1Hagan un sonido gozoso a Dios, toda la tierra.
2Canten fuerte la gloria de Su nombre; hagan su alabanza gloriosa.
3Digan a Dios: ¡Cuán terribles son Tus obras! Por la grandeza de Tu poder Tus enemigos se someterán a Ti.
4Toda la tierra Te adorará y cantará a Ti; ellos cantarán a Tu nombre."
5Vengan y vean las obras de Dios; Él es temible en Sus obras hacia los hijos de la humanidad.
6Él convirtió el mar en tierra seca; ellos atravesaron el río a pie; ahí nos regocijamos en Él.
7Él gobierna para siempre por Su poder; Sus ojos observan las naciones; que los rebeldes no se exalten a sí mismos.
8Bendigan a Dios, ustedes pueblos, que se oiga el sonido de Su alabanza.
9Él nos mantiene entre los vivos, y no permite que nuestros pies resbalen.
10Pues Tú, Dios, nos has probado; Tú nos has probado como se prueba la plata.
11Tú nos metiste en una red; Tú pusiste una carga severa sobre nuestras cinturas.

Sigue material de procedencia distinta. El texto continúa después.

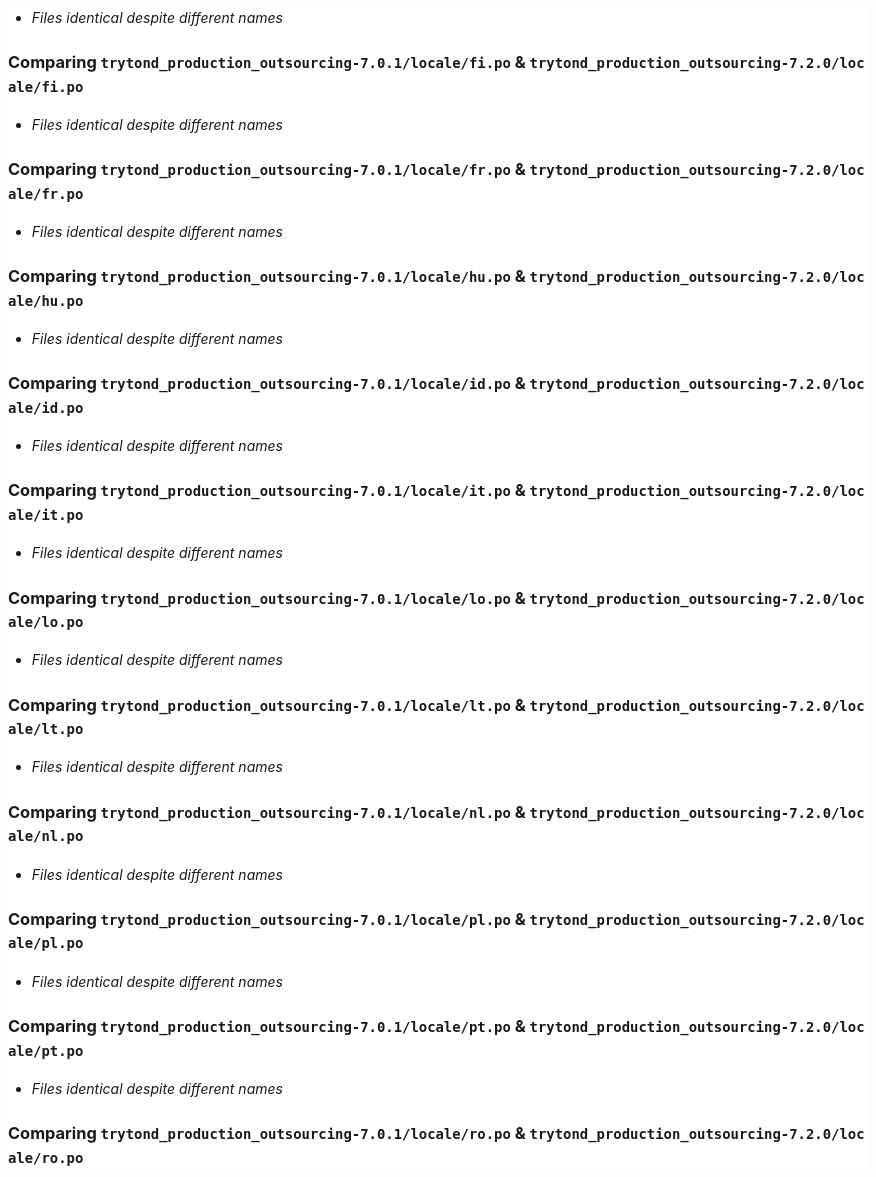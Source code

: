  * *Files identical despite different names*

### Comparing `trytond_production_outsourcing-7.0.1/locale/fi.po` & `trytond_production_outsourcing-7.2.0/locale/fi.po`

 * *Files identical despite different names*

### Comparing `trytond_production_outsourcing-7.0.1/locale/fr.po` & `trytond_production_outsourcing-7.2.0/locale/fr.po`

 * *Files identical despite different names*

### Comparing `trytond_production_outsourcing-7.0.1/locale/hu.po` & `trytond_production_outsourcing-7.2.0/locale/hu.po`

 * *Files identical despite different names*

### Comparing `trytond_production_outsourcing-7.0.1/locale/id.po` & `trytond_production_outsourcing-7.2.0/locale/id.po`

 * *Files identical despite different names*

### Comparing `trytond_production_outsourcing-7.0.1/locale/it.po` & `trytond_production_outsourcing-7.2.0/locale/it.po`

 * *Files identical despite different names*

### Comparing `trytond_production_outsourcing-7.0.1/locale/lo.po` & `trytond_production_outsourcing-7.2.0/locale/lo.po`

 * *Files identical despite different names*

### Comparing `trytond_production_outsourcing-7.0.1/locale/lt.po` & `trytond_production_outsourcing-7.2.0/locale/lt.po`

 * *Files identical despite different names*

### Comparing `trytond_production_outsourcing-7.0.1/locale/nl.po` & `trytond_production_outsourcing-7.2.0/locale/nl.po`

 * *Files identical despite different names*

### Comparing `trytond_production_outsourcing-7.0.1/locale/pl.po` & `trytond_production_outsourcing-7.2.0/locale/pl.po`

 * *Files identical despite different names*

### Comparing `trytond_production_outsourcing-7.0.1/locale/pt.po` & `trytond_production_outsourcing-7.2.0/locale/pt.po`

 * *Files identical despite different names*

### Comparing `trytond_production_outsourcing-7.0.1/locale/ro.po` & `trytond_production_outsourcing-7.2.0/locale/ro.po`
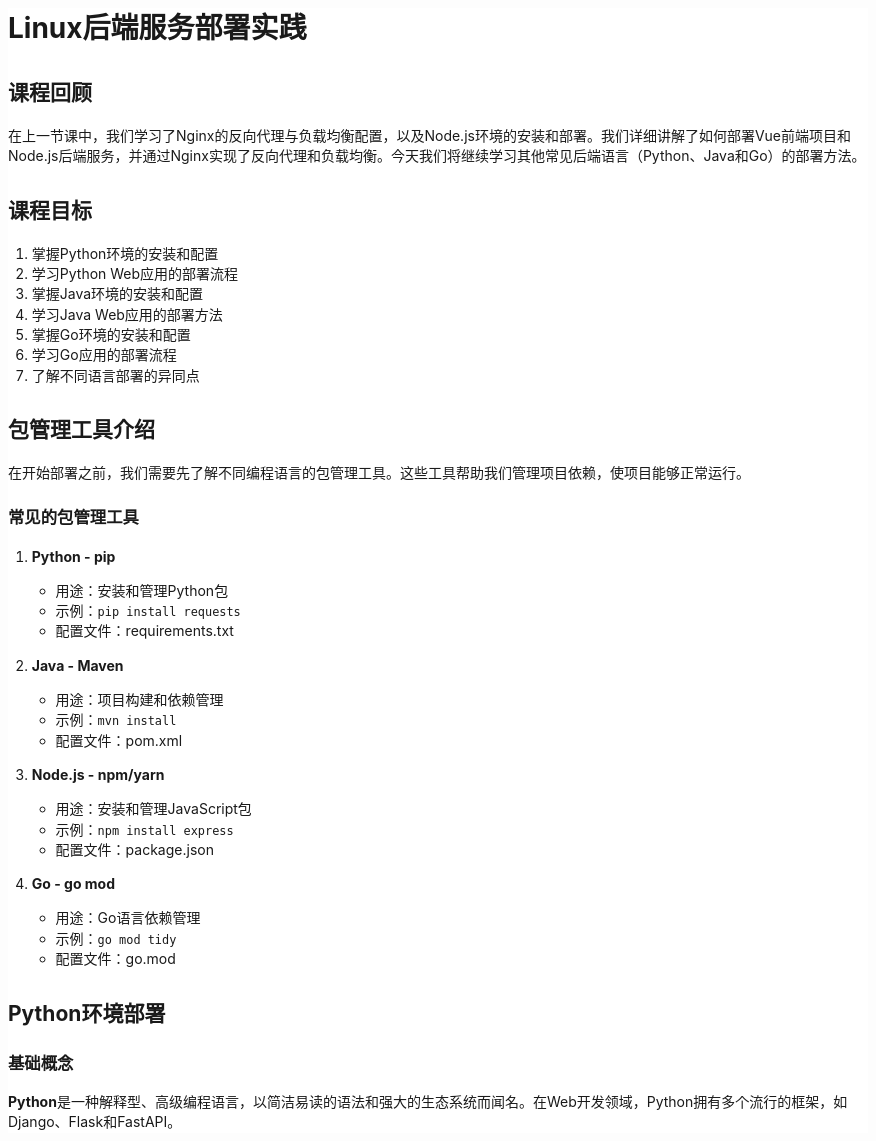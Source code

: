 # Linux后端服务部署实践

## 课程回顾

在上一节课中，我们学习了Nginx的反向代理与负载均衡配置，以及Node.js环境的安装和部署。我们详细讲解了如何部署Vue前端项目和Node.js后端服务，并通过Nginx实现了反向代理和负载均衡。今天我们将继续学习其他常见后端语言（Python、Java和Go）的部署方法。

## 课程目标

1. 掌握Python环境的安装和配置
2. 学习Python Web应用的部署流程
3. 掌握Java环境的安装和配置
4. 学习Java Web应用的部署方法
5. 掌握Go环境的安装和配置
6. 学习Go应用的部署流程
7. 了解不同语言部署的异同点


## 包管理工具介绍

在开始部署之前，我们需要先了解不同编程语言的包管理工具。这些工具帮助我们管理项目依赖，使项目能够正常运行。

###  常见的包管理工具

1. **Python - pip**
   - 用途：安装和管理Python包
   - 示例：`pip install requests`
   - 配置文件：requirements.txt

2. **Java - Maven**
   - 用途：项目构建和依赖管理
   - 示例：`mvn install`
   - 配置文件：pom.xml

3. **Node.js - npm/yarn**
   - 用途：安装和管理JavaScript包
   - 示例：`npm install express`
   - 配置文件：package.json

4. **Go - go mod**
   - 用途：Go语言依赖管理
   - 示例：`go mod tidy`
   - 配置文件：go.mod


## Python环境部署

### 基础概念

**Python**是一种解释型、高级编程语言，以简洁易读的语法和强大的生态系统而闻名。在Web开发领域，Python拥有多个流行的框架，如Django、Flask和FastAPI。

12Hiciste que gente cabalgara sobre nuestras cabezas; nosotros pasamos por fuego y agua, pero Tú nos sacaste a un lugar espacioso.
13Yo entraré a Tu casa con ofrendas quemadas; yo Te pagaré mis votos
14que mis labios prometieron y mi boca habló cuando yo estuve en aflicción.
15Yo Te ofreceré ofrendas quemadas de animales engordados con el aroma dulce de machos cabríos; yo ofreceré toros y cabras.
16Vengan y escuchen, todos ustedes que temen a Dios, y yo declararé lo que Él ha hecho por mi alma.
17Yo clamé a Él con mi boca, y Él fue alabado con mi lengua.
18Si yo hubiera visto pecado dentro de mi corazón, el Señor no me habría escuchado.
19Pero Dios ciertamente ha oído; Él ha prestado atención a la voz de mi oración.
20Bendecido sea Dios, quien no ha rechazado mi oración ni ha apartado de mí Su misericordia.